Wijzigingen per 1 juli 2015 Wijziging van de ketenregeling De huidige regel is dat er maximaal 3 contracten voor bepaalde tijd binnen een periode van 3 jaar mogen worden gesloten. Het vierde contract (of een eerder contract, waardoor de duur van het dienstverband over de 3-jaars grens heen gaat) is automatisch een contract voor onbepaalde tijd. Indien tussen de opvolgende contracten meer dan 3 maanden zijn gelegen, ontstaat er geen contract voor onbepaalde tijd. De keten van arbeidsovereenkomsten wordt doorbroken en begint opnieuw te lopen.
Oktober 2014
Pagina 3 van 7
Nieuwe regel Met ingang van 1 juli 2015 wordt de periode van 3 jaar naar 2 jaar teruggebracht. Daarnaast wordt de doorbrekingstermijn verlengd van 3 maanden naar 6 maanden. Samengevat wordt de hoofdregel per 1 juli 2015: (nog steeds) maximaal 3 tijdelijke contracten; met een totale duur van 2 jaar; en een tussenliggende periode van maximaal 6 maanden. De ketenregeling is niet van toepassing op arbeidsovereenkomsten met werknemers die jonger zijn dan 18 jaar en gemiddeld minder dan 12 uur per week werken. Overgangsrecht Met betrekking tot lopende contracten voor bepaalde tijd geldt dat deze eerbiedigt blijven. De nieuwe regeling geldt per 1 juli 2015 voor alle voortzettingen van contracten voor bepaalde tijd. Het derde contract voor bepaalde tijd dat vóór 1 juli 2015 wordt gesloten, eindigt nog steeds van rechtswege na afloop van de overeengekomen periode ook al staat de nieuwe ketenregeling nog maar een maximale termijn van 2 jaar toe. Voorbeeld: Werkgever sluit een eerste contract voor 1 jaar met ingangsdatum 1 mei 2013. Dit contract is per 1 mei 2014 van rechtswege verlengd voor nog 1 jaar. Op 1 mei 2015 kan nog een derde contract van 1 jaar worden gesloten dat van rechtswege op 1 mei 2016 zal eindigen. De totale duur is weliswaar 3 jaar, maar de ingangsdatum van het laatste contract was vóór 1 juli 2015.
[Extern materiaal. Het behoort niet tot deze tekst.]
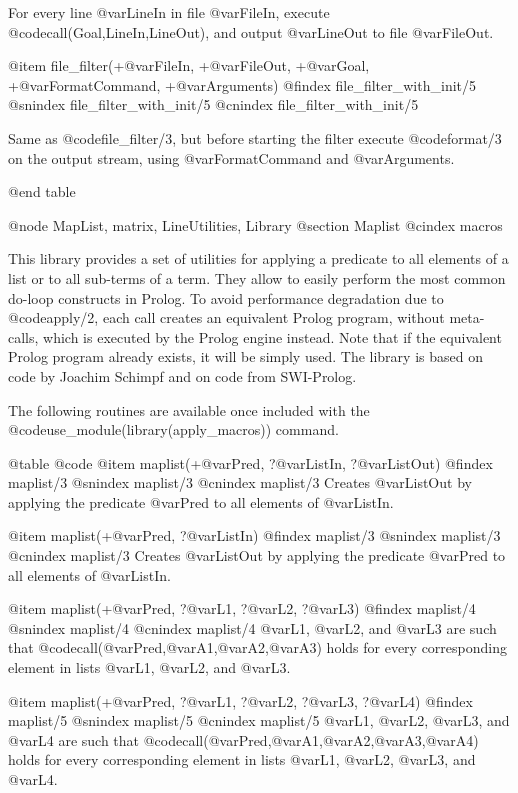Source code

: {{{{{{{{For every line @var{LineIn} in file @var{FileIn}, execute
@code{call(Goal,LineIn,LineOut)}, and output @var{LineOut} to file
@var{FileOut}.

@item file_filter(+@var{FileIn}, +@var{FileOut}, +@var{Goal},
+@var{FormatCommand},   +@var{Arguments})
@findex file_filter_with_init/5
@snindex file_filter_with_init/5
@cnindex file_filter_with_init/5

Same as @code{file_filter/3}, but before starting the filter execute
@code{format/3} on the output stream, using @var{FormatCommand} and
@var{Arguments}.

@end table



@node MapList, matrix, LineUtilities, Library
@section Maplist
@cindex macros

This library provides a set of utilities for applying a predicate to
all elements of a list or to all sub-terms of a term. They allow to
easily perform the most common do-loop constructs in Prolog. To avoid
performance degradation due to @code{apply/2}, each call creates an
equivalent Prolog program, without meta-calls, which is executed by
the Prolog engine instead. Note that if the equivalent Prolog program
already exists, it will be simply used. The library is based on code
by Joachim Schimpf and on code from SWI-Prolog.

The following routines are available once included with the
@code{use_module(library(apply_macros))} command.

@table @code
@item maplist(+@var{Pred}, ?@var{ListIn}, ?@var{ListOut})
@findex maplist/3
@snindex maplist/3
@cnindex maplist/3
      Creates @var{ListOut} by applying the predicate @var{Pred} to all
elements of @var{ListIn}.

@item maplist(+@var{Pred}, ?@var{ListIn})
@findex maplist/3
@snindex maplist/3
@cnindex maplist/3
      Creates @var{ListOut} by applying the predicate @var{Pred} to all
elements of @var{ListIn}.

@item maplist(+@var{Pred}, ?@var{L1}, ?@var{L2}, ?@var{L3})
@findex maplist/4
@snindex maplist/4
@cnindex maplist/4
      @var{L1},  @var{L2}, and @var{L3} are such that
      @code{call(@var{Pred},@var{A1},@var{A2},@var{A3})} holds for every
      corresponding element in lists @var{L1},  @var{L2}, and @var{L3}.

@item maplist(+@var{Pred}, ?@var{L1}, ?@var{L2}, ?@var{L3}, ?@var{L4})
@findex maplist/5
@snindex maplist/5
@cnindex maplist/5
      @var{L1}, @var{L2}, @var{L3}, and @var{L4} are such that
      @code{call(@var{Pred},@var{A1},@var{A2},@var{A3},@var{A4})} holds
      for every corresponding element in lists @var{L1}, @var{L2}, @var{L3}, and
      @var{L4}.

}}}}}}}}
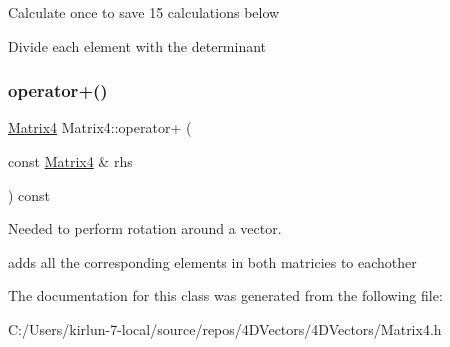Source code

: Calculate once to save 15 calculations below

Divide each element with the determinant \mbox{\label{class_matrix4_a61b8f5a2f89ae56c43b91e750ae6e580}} 
\subsubsection{\texorpdfstring{operator+()}{operator+()}}
{\footnotesize\ttfamily \mbox{\hyperlink{class_matrix4}{Matrix4}} Matrix4\+::operator+ (\begin{DoxyParamCaption}\item[{const \mbox{\hyperlink{class_matrix4}{Matrix4}} \&}]{rhs }\end{DoxyParamCaption}) const}



Needed to perform rotation around a vector. 

adds all the corresponding elements in both matricies to eachother 

The documentation for this class was generated from the following file\+:\begin{DoxyCompactItemize}
\item 
C\+:/\+Users/kirlun-\/7-\/local/source/repos/4\+D\+Vectors/4\+D\+Vectors/Matrix4.\+h\end{DoxyCompactItemize}
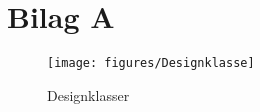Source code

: \section{Bilag A} \label{sec:bilagA}


\begin{figure} [H]
\centering
\texttt{[image: figures/Designklasse]}
\caption{Designklasser}
\label{fig:Designklasser}
\end{figure}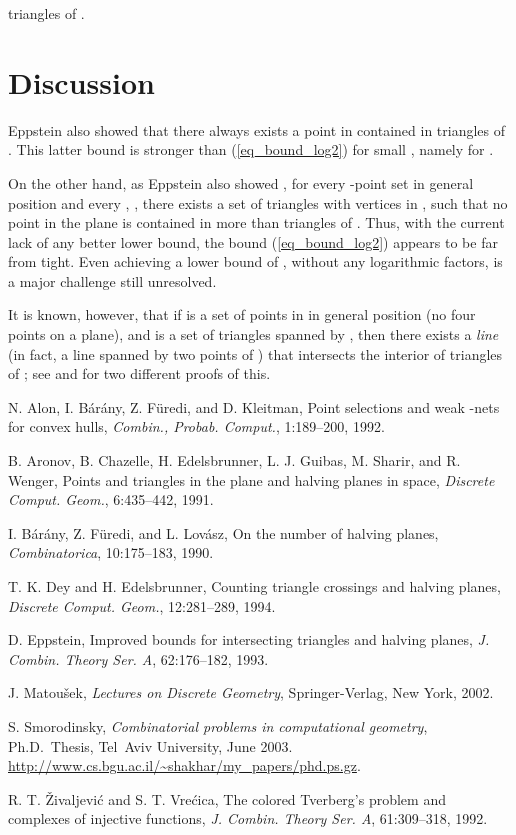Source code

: \documentclass[11pt]{article}
\begin{document}
triangles of .

\section{Discussion}

Eppstein \cite{eppstein} also showed that there always exists a
point in  contained in  triangles of .
This latter bound is stronger than (\ref{eq_bound_log2}) for small
, namely for .

On the other hand, as Eppstein also showed \cite{eppstein}, for
every -point set  in general position and every , , there exists a set  of 
triangles with vertices in , such that no point in the plane is
contained in more than  triangles of . Thus, with the
current lack of any better lower bound, the bound
(\ref{eq_bound_log2}) appears to be far from tight. Even achieving a
lower bound of , without any logarithmic factors,
is a major challenge still unresolved.

It is known, however, that if  is a set of  points in  in general position (no four points on a plane), and  is a
set of  triangles spanned by , then there exists a \emph{line}
(in fact, a line spanned by two points of ) that intersects the
interior of  triangles of ; see \cite{DE} and
\cite{smo_phd} for two different proofs of this.

\begin{thebibliography}{9}

N. Alon, I. B\'ar\'any, Z. F\"uredi, and D. Kleitman, Point
selections and weak -nets for convex hulls, \emph{Combin.,
Probab. Comput.}, 1:189--200, 1992.

B. Aronov, B. Chazelle, H. Edelsbrunner, L. J. Guibas, M. Sharir,
and R. Wenger, Points and triangles in the plane and halving planes
in space, \emph{Discrete Comput. Geom.}, 6:435--442, 1991.

I. B\'ar\'any, Z. F\"uredi, and L. Lov\'asz, On the number of
halving planes, \emph{Combinatorica}, 10:175--183, 1990.

T. K. Dey and H. Edelsbrunner, Counting triangle crossings and
halving planes, \emph{Discrete Comput. Geom.}, 12:281--289, 1994.

 D. Eppstein, Improved bounds for intersecting
triangles and halving planes, \emph{J. Combin. Theory Ser. A},
62:176--182, 1993.

J. Matou\v sek, \emph{Lectures on Discrete Geometry},
Springer-Verlag, New York, 2002.

S. Smorodinsky, \emph{Combinatorial problems in computational
geometry}, Ph.D.~Thesis, Tel~Aviv University, June 2003.
\url{http://www.cs.bgu.ac.il/~shakhar/my_papers/phd.ps.gz}.

R. T. \v Zivaljevi\'c and S. T. Vre\'cica, The colored Tverberg's
problem and complexes of injective functions, \emph{J. Combin.
Theory Ser. A}, 61:309--318, 1992.

\end{thebibliography}
\end{document}
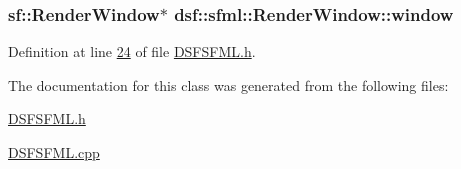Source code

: \subsubsection[{window}]{\setlength{\rightskip}{0pt plus 5cm}sf\+::\+Render\+Window$\ast$ dsf\+::sfml\+::\+Render\+Window\+::window}\label{classdsf_1_1sfml_1_1_render_window_a2c04b61ca1bfba140120001c4a9a30e1}


Definition at line \hyperlink{_d_s_f_s_f_m_l_8h_source_l00024}{24} of file \hyperlink{_d_s_f_s_f_m_l_8h_source}{D\+S\+F\+S\+F\+M\+L.\+h}.



The documentation for this class was generated from the following files\+:\begin{DoxyCompactItemize}
\item 
\hyperlink{_d_s_f_s_f_m_l_8h}{D\+S\+F\+S\+F\+M\+L.\+h}\item 
\hyperlink{_d_s_f_s_f_m_l_8cpp}{D\+S\+F\+S\+F\+M\+L.\+cpp}\end{DoxyCompactItemize}
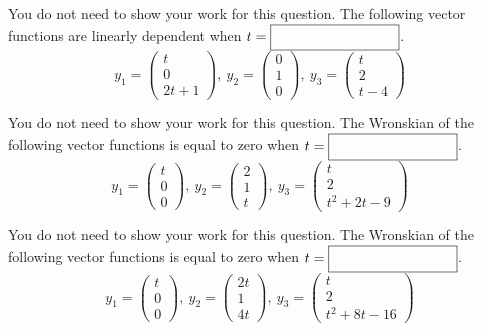 \ifnum {}    
\question[2] You do not need to show your work for this question. The following vector functions are linearly dependent when $t = \framebox{\strut\hspace{3cm}}$. 
$$y_1 = \begin{pmatrix} t\\0\\2t+1\end{pmatrix}, \ y_2 = \begin{pmatrix} 0\\1\\0\end{pmatrix}, \ y_3 = \begin{pmatrix} t\\2\\t-4 \end{pmatrix}$$
\fi



\ifnum {}
\question[2] You do not need to show your work for this question. The Wronskian of the following vector functions is equal to zero when $t = \framebox{\strut\hspace{3cm}}$. 
$$y_1 = \begin{pmatrix} t\\0\\0\end{pmatrix}, \ y_2 = \begin{pmatrix} 2\\1\\t\end{pmatrix}, \ y_3 = \begin{pmatrix} t\\2\\t^2+2t-9 \end{pmatrix}$$
\fi



\ifnum {}
\question[2] You do not need to show your work for this question. The Wronskian of the following vector functions is equal to zero when $t = \framebox{\strut\hspace{3cm}}$. 
$$y_1 = \begin{pmatrix} t\\0\\0\end{pmatrix}, \ y_2 = \begin{pmatrix} 2t\\1\\4t\end{pmatrix}, \ y_3 = \begin{pmatrix} t\\2\\t^2+8t-16 \end{pmatrix}$$
\fi



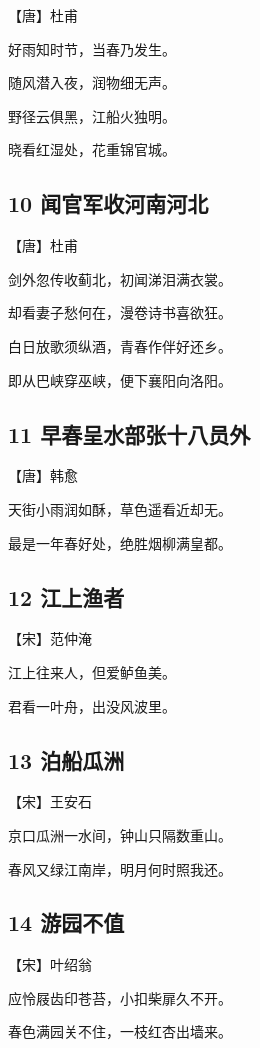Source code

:\documentclass[12pt]{article}
\begin{document}
【唐】杜甫

好雨知时节，当春乃发生。

随风潜入夜，润物细无声。

野径云俱黑，江船火独明。

晓看红湿处，花重锦官城。

\subsection*{10 闻官军收河南河北}

【唐】杜甫

剑外忽传收蓟北，初闻涕泪满衣裳。

却看妻子愁何在，漫卷诗书喜欲狂。

白日放歌须纵酒，青春作伴好还乡。

即从巴峡穿巫峡，便下襄阳向洛阳。

\subsection*{11 早春呈水部张十八员外}

【唐】韩愈

天街小雨润如酥，草色遥看近却无。

最是一年春好处，绝胜烟柳满皇都。

\subsection*{12 江上渔者}

【宋】范仲淹

江上往来人，但爱鲈鱼美。

君看一叶舟，出没风波里。

\subsection*{13 泊船瓜洲}

【宋】王安石

京口瓜洲一水间，钟山只隔数重山。

春风又绿江南岸，明月何时照我还。

\subsection*{14 游园不值}

【宋】叶绍翁

应怜屐齿印苍苔，小扣柴扉久不开。

春色满园关不住，一枝红杏出墙来。
\end{document}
Voor de bepaling welk recht van toepassing is, is het moment waarop de (nieuwe) arbeidsovereenkomst ingaat doorslaggevend. Voorbeeld: Werkgever sluit een eerste contract voor 1 jaar met ingangsdatum 1 juli 2013. Dit contract is per 1 juli 2014 van rechtswege verlengd voor nog 1 jaar. Per 1 juli 2015 geldt het nieuwe recht en kan dus geen contract voor bepaalde tijd meer worden gesloten. De totale duur is immers reeds 2 jaar. Werkgever kan de werknemer pas weer een arbeidsovereenkomst voor bepaalde tijd aanbieden na een doorbrekingstermijn van 6 maanden, dus per 2 januari 2016.
Voor werkgevers die optimaal gebruik willen maken van de ketenregeling, kan de nieuwe regeling aanleiding geven tijdelijke arbeidsovereenkomsten te sluiten die vóór 1 juli 2015 eindigen. Dat geeft hen namelijk de mogelijkheid nog te profiteren van het overgangsrecht. Voorbeeld: Werkgever sluit een eerste contract voor 6 maanden met ingangsdatum 1 juli 2014. Als dit contract per 1 januari 2015 van rechtswege wordt verlengd voor nog een periode van 6 maanden, kan per 1 juli 2015 dit contract nog maximaal voor de duur van 1 jaar worden verlengd (nieuw recht is per deze datum van toepassing, dus maximaal 2 jaar). Als daarentegen dit contract per 1 januari 2015 voor 5 maanden wordt verlengd en daarmee op 1 juni 2015 eindigt, kan er nog een arbeidsovereenkomst voor bepaalde tijd van 2 jaar en 1 maand worden aangegaan (oud recht, 3 jaar). De werkgever heeft zodoende een jaar extra flexibiliteit.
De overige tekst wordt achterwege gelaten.